– Ah, eso. No puedo contártelo.
– Al fin un secreto. ¿Es para que no me asuste?
– No -mentí.
Begoña quedó sumida en un silencio que poco a poco se me fue haciendo molesto. No quería intuir su miedo, no quería permitirle nada que pudiera dificultarme lo que tuviera que hacer con ella. Sin naturalidad, traté de sacarle conversación:
– Y tú, ¿qué es lo que haces?
– Lo que hago, ¿en qué sentido?
– En general. En la vida. Si es que necesitas hacer algo.
– No necesito hacer nada, pero mi padre me obliga a estudiar.
– ¿Qué estudias?
– ¿De verdad te interesa saberlo? -En sus palabras había una ira contenida que me esforcé por ignorar.
– Desde luego.
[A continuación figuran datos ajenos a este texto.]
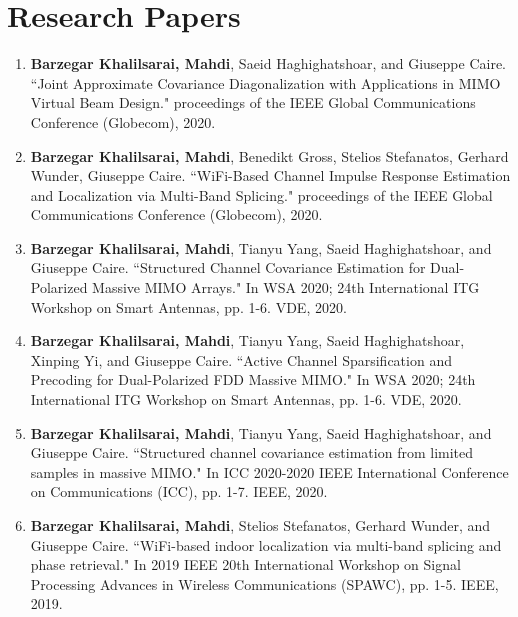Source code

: \documentclass[a4paper,10pt]{article}
\begin{document}
\section{Research Papers}
\begin{enumerate}
	\subsection*{Published}
	
	\item \textbf{Barzegar Khalilsarai, Mahdi}, Saeid Haghighatshoar, and Giuseppe Caire. ``Joint Approximate Covariance Diagonalization with Applications in MIMO Virtual Beam Design." proceedings of the IEEE Global Communications Conference (Globecom), 2020.
	
	\item \textbf{Barzegar Khalilsarai, Mahdi}, Benedikt Gross, Stelios Stefanatos, Gerhard Wunder, Giuseppe Caire. ``WiFi-Based Channel Impulse Response Estimation and Localization via Multi-Band Splicing." proceedings of the IEEE Global Communications Conference (Globecom), 2020.
	
	\item \textbf{Barzegar Khalilsarai, Mahdi}, Tianyu Yang, Saeid Haghighatshoar, and Giuseppe Caire. ``Structured Channel Covariance Estimation for Dual-Polarized Massive MIMO Arrays." In WSA 2020; 24th International ITG Workshop on Smart Antennas, pp. 1-6. VDE, 2020.
	
	\item \textbf{Barzegar Khalilsarai, Mahdi}, Tianyu Yang, Saeid Haghighatshoar, Xinping Yi, and Giuseppe Caire. ``Active Channel Sparsification and Precoding for Dual-Polarized FDD Massive MIMO." In WSA 2020; 24th International ITG Workshop on Smart Antennas, pp. 1-6. VDE, 2020.
	
	\item \textbf{Barzegar Khalilsarai, Mahdi}, Tianyu Yang, Saeid Haghighatshoar, and Giuseppe Caire. ``Structured channel covariance estimation from limited samples in massive MIMO." In ICC 2020-2020 IEEE International Conference on Communications (ICC), pp. 1-7. IEEE, 2020.
	
	\item \textbf{Barzegar Khalilsarai, Mahdi}, Stelios Stefanatos, Gerhard Wunder, and Giuseppe Caire. ``WiFi-based indoor localization via multi-band splicing and phase retrieval." In 2019 IEEE 20th International Workshop on Signal Processing Advances in Wireless Communications (SPAWC), pp. 1-5. IEEE, 2019.
	

\end{enumerate}
\end{document}
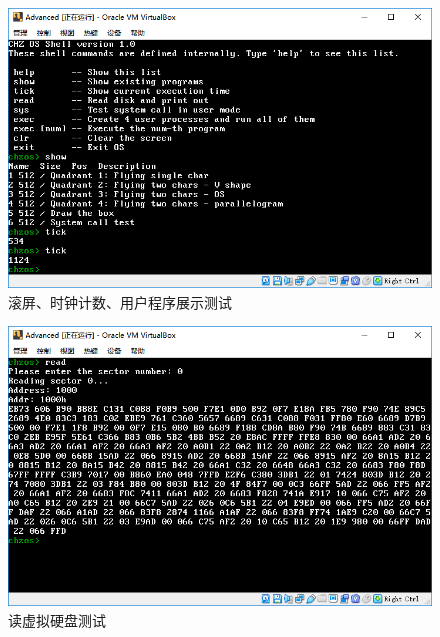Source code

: \documentclass[logo,reportComp]{thesis}
\begin{document}
\begin{figure}[H]
\centering
\includegraphics[width=0.8\linewidth]{fig/show.PNG}
\caption{滚屏、时钟计数、用户程序展示测试}
\end{figure}

\begin{figure}[H]
\centering
\includegraphics[width=0.8\linewidth]{fig/read_disk.PNG}
\caption{读虚拟硬盘测试}
\end{figure}
\end{document}
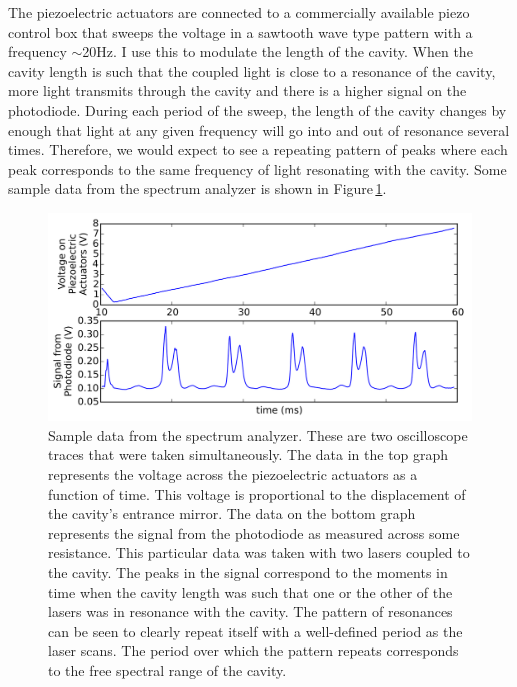 The piezoelectric actuators are connected to a commercially available piezo control box that sweeps the voltage in a sawtooth wave type pattern with a frequency $\sim$20Hz. I use this to modulate the length of the cavity. When the cavity length is such that the coupled light is close to a resonance of the cavity, more light transmits through the cavity and there is a higher signal on the photodiode. During each period of the sweep, the length of the cavity changes by enough that light at any given frequency will go into and out of resonance several times. Therefore, we would expect to see a repeating pattern of peaks where each peak corresponds to the same frequency of light resonating with the cavity. Some sample data from the spectrum analyzer is shown in Figure\,\ref{spectAnExample}.

\begin{figure}
    \centerline{\includegraphics[width=1\textwidth]{figure1.png}}
    \caption[Sample spectrum analyzer data]{\label{spectAnExample}
Sample data from the spectrum analyzer. These are two oscilloscope traces that were taken simultaneously. The data in the top graph represents the voltage across the piezoelectric actuators as a function of time. This voltage is proportional to the displacement of the cavity's entrance mirror. The data on the bottom graph represents the signal from the photodiode as measured across some resistance. This particular data was taken with two lasers coupled to the cavity. The peaks in the signal correspond to the moments in time when the cavity length was such that one or the other of the lasers was in resonance with the cavity. The pattern of resonances can be seen to clearly repeat itself with a well-defined period as the laser scans. The period over which the pattern repeats corresponds to the free spectral range of the cavity. 
    }
\end{figure}

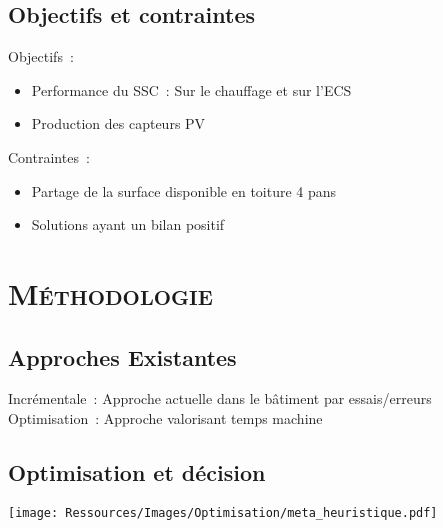 \documentclass[xcolor=x11names, compress, 11pt]{beamer}
\begin{document}
\subsection{Objectifs et contraintes}
\begin{frame}[c]
    \vfill
    Objectifs~:
    \begin{itemize}
        \item Performance du SSC~: Sur le chauffage et sur l’ECS
        \item Production des capteurs PV
    \end{itemize}
    \vfill
    Contraintes~:
    \begin{itemize}
        \item Partage de la surface disponible en toiture 4 pans
        \item Solutions ayant un bilan positif
    \end{itemize}

\end{frame}










\section{\scshape Méthodologie}



\subsection{Approches Existantes}
\begin{frame}[c]
    \vfill
     Incrémentale~: Approche actuelle dans le bâtiment par essais/erreurs
     Optimisation~: Approche valorisant temps machine
    \vfill

\end{frame}



\subsection{Optimisation et décision}
\begin{frame}[c]
    \vfill
    \centering
    \texttt{[image: Ressources/Images/Optimisation/meta\_heuristique.pdf]}
    \vfill
\end{frame}
\end{document}
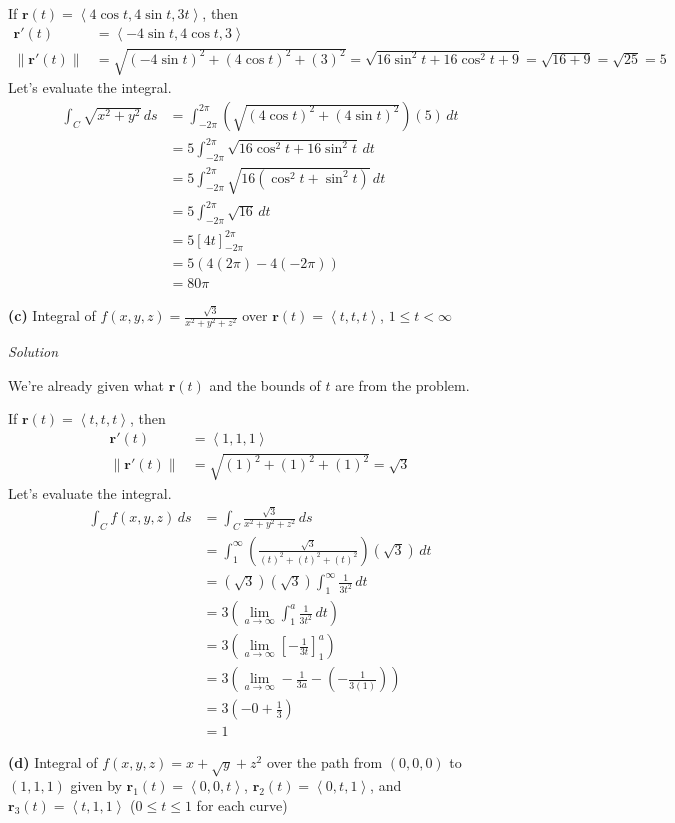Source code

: \documentclass{article}
\newcommand{\lrp}[1]{\left( #1 \right)}
\newcommand{\lra}[1]{\left\langle #1 \right\rangle}
\newcommand{\lrb}[1]{\left[ #1 \right]}
\newcommand{\norm}[1]{\left\lVert #1 \right\rVert}
\renewcommand{\r}[0]{\mathbf{r}}
\newcommand{\Solution}{\textit{Solution}}
\begin{document}
If $\r(t)=\lra{4\cos t,4\sin t, 3t}$, then
\begin{align*}
    \r'(t)&=\lra{-4\sin t, 4\cos t, 3}\\
    \norm{\r'(t)}&=\sqrt{(-4\sin t)^2 +(4\cos t)^2 + (3)^2}=\sqrt{16\sin^2 t + 16\cos ^2 t + 9}=\sqrt{16 + 9}=\sqrt{25}=5
\end{align*}
Let's evaluate the integral.
\begin{align*}
    \int_{C}\sqrt{x^2+y^2}\,ds&=\int_{-2\pi}^{2\pi}\lrp{\sqrt{\lrp{4\cos t}^2+\lrp{4\sin t}^2}}\lrp{5}\,dt\\
    &=5\int_{-2\pi}^{2\pi}\sqrt{16\cos^2 t+16\sin^2 t}\,dt\tag{we can move constants outside}\\
    &=5\int_{-2\pi}^{2\pi} \sqrt{16(\cos^2 t + \sin^2 t)}\,dt\\
    &=5\int_{-2\pi}^{2\pi}\sqrt{16}\,dt\tag{$\cos ^2 t + \sin ^2 t = 1$}\\
    &=5\lrb{4t}_{-2\pi}^{2\pi}\\
    &=5\lrp{4(2\pi)-4(-2\pi)}\\
    &=\boxed{80\pi}
\end{align*}
\newpage
{}
{}\textbf{(c)} Integral of $\displaystyle f(x,y,z)=\frac{\sqrt{3}}{x^2+y^2+z^2}$ over $\r(t)=\lra{t,t,t}$, $1\leq t < \infty$

\Solution

We're already given what $\r(t)$ and the bounds of $t$ are from the problem. 

If $\r(t)=\lra{t,t,t}$, then
\begin{align*}
    \r'(t)&=\lra{1,1,1}\\
    \norm{\r'(t)}&=\sqrt{(1)^2+(1)^2+(1)^2}=\sqrt{3}
\end{align*}
Let's evaluate the integral.
\begin{align*}
    \int_C f(x,y,z)\,ds&=\int_C \frac{\sqrt{3}}{x^2+y^2+z^2}\,ds\\
    &=\int_1^{\infty}\lrp{\frac{\sqrt{3}}{(t)^2+(t)^2+(t)^2}}\lrp{\sqrt{3}}\,dt\\
    &=\lrp{\sqrt{3}}\lrp{\sqrt{3}}\int_1^{\infty}\frac{1}{3t^2}\,dt\tag{we can move constants outside}\\
    &=3\lrp{\lim_{a\to\infty}\int_1^a\frac{1}{3t^2}\,dt}\\
    &=3\lrp{\lim_{a\to\infty}\lrb{-\frac{1}{3t}}_1^a}\\
    &=3\lrp{\lim_{a\to\infty}-\frac{1}{3a}-\lrp{-\frac{1}{3(1)}}}\\
    &=3\lrp{-0+\frac{1}{3}}\\
    &=\boxed{1}
\end{align*}
{}\textbf{(d)} Integral of $\displaystyle f(x,y,z)=x+\sqrt{y}+z^2$ over the path from $(0,0,0)$ to $(1,1,1)$ given by $\r_1(t)=\lra{0,0,t}$, $\r_2(t)=\lra{0,t,1}$, and $\r_3(t)=\lra{t,1,1}$ ($0\leq t\leq 1$ for each curve)
\end{document}
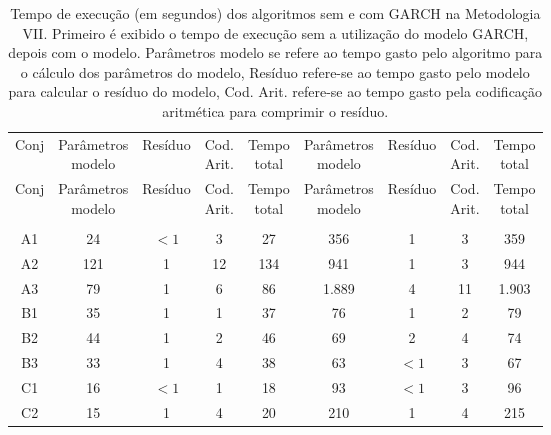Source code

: \begin{center}
\begin{longtable}{ccccc|cccc}
\toprule
\rowcolor{white}
\caption[Metodologia VII: tempo de execução]{Tempo de execução (em segundos)
dos algoritmos sem e com GARCH na Metodologia VII. Primeiro é exibido o tempo de
execução sem a utilização do modelo GARCH, depois com o modelo. Parâmetros
modelo se refere ao tempo gasto pelo algoritmo para o cálculo dos parâmetros do
modelo, Resíduo refere-se ao tempo gasto pelo modelo para calcular o resíduo do
modelo, Cod. Arit. refere-se ao tempo gasto pela codificação aritmética para
comprimir o resíduo.} \label{tab:EvolucaoEntropiaMet7}\\
\midrule
Conj & \specialcell{Parâmetros\\modelo} &
Resíduo & \specialcell{Cod.\\Arit.} & \specialcell{Tempo\\total} &
\specialcell{Parâmetros\\modelo} &
Resíduo & \specialcell{Cod.\\Arit.} & \specialcell{Tempo\\total} \\
\midrule
\endfirsthead 
\midrule
\rowcolor{white}
Conj & \specialcell{Parâmetros\\modelo} &
Resíduo & \specialcell{Cod.\\Arit.} & \specialcell{Tempo\\total} &
\specialcell{Parâmetros\\modelo} &
Resíduo & \specialcell{Cod.\\Arit.} & \specialcell{Tempo\\total} \\
\toprule
\endhead
\midrule \\ %
\endfoot
\bottomrule 
\endlastfoot
A1&24&$<1$&3&27&356&1&3&359\\
A2&121&1&12&134&941&1&3&944\\
A3&79&1&6&86&1.889&4&11&1.903\\
B1&35&1&1&37&76&1&2&79\\
B2&44&1&2&46&69&2&4&74\\
B3&33&1&4&38&63&$<1$&3&67\\
C1&16&$<1$&1&18&93&$<1$&3&96\\
C2&15&1&4&20&210&1&4&215\\

\end{longtable}
\end{center}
Si no me interesara no lo preguntaría. No tengo muchas esperanzas de caerte demasiado bien, haga lo que haga.
– Estudio Derecho. Una pérdida de tiempo absoluta. Además, nunca conseguiré aprobar el Derecho romano.
– ¿Derecho romano?
– Sí. Ulpiano y la manumisión y la enfiteusis y un montón de historias sin sentido que me importan un bledo.
– Ulpiano; gracioso nombre -observé, mientras recitaba mentalmente, comprobando una vez más cuán delirantes eran las posibilidades que tenía la memoria de realizar proezas inservibles: Ulpiano, Papiniano, Paulo, Pomponio y Modestino. Los cinco jurisconsultos que gozaban del ius publice respondendi ex principis auctoritate. Que aquella muchacha de diecinueve años tuviera que pelear con la misma materia que yo había tenido que desbrozar a su edad con idéntica sensación de inutilidad creaba una súbita solidaridad entre ambos. Como si la inmovilidad del Derecho romano, que era el mismo entonces que hacía veinte años, ofreciera un escenario imaginario en el que los dos podíamos encontrarnos armados de una similar juventud. Me dejé resbalar por aquel peligroso pensamiento durante una fracción de segundo, pero en seguida Begoña me reclamó a la realidad y al deber.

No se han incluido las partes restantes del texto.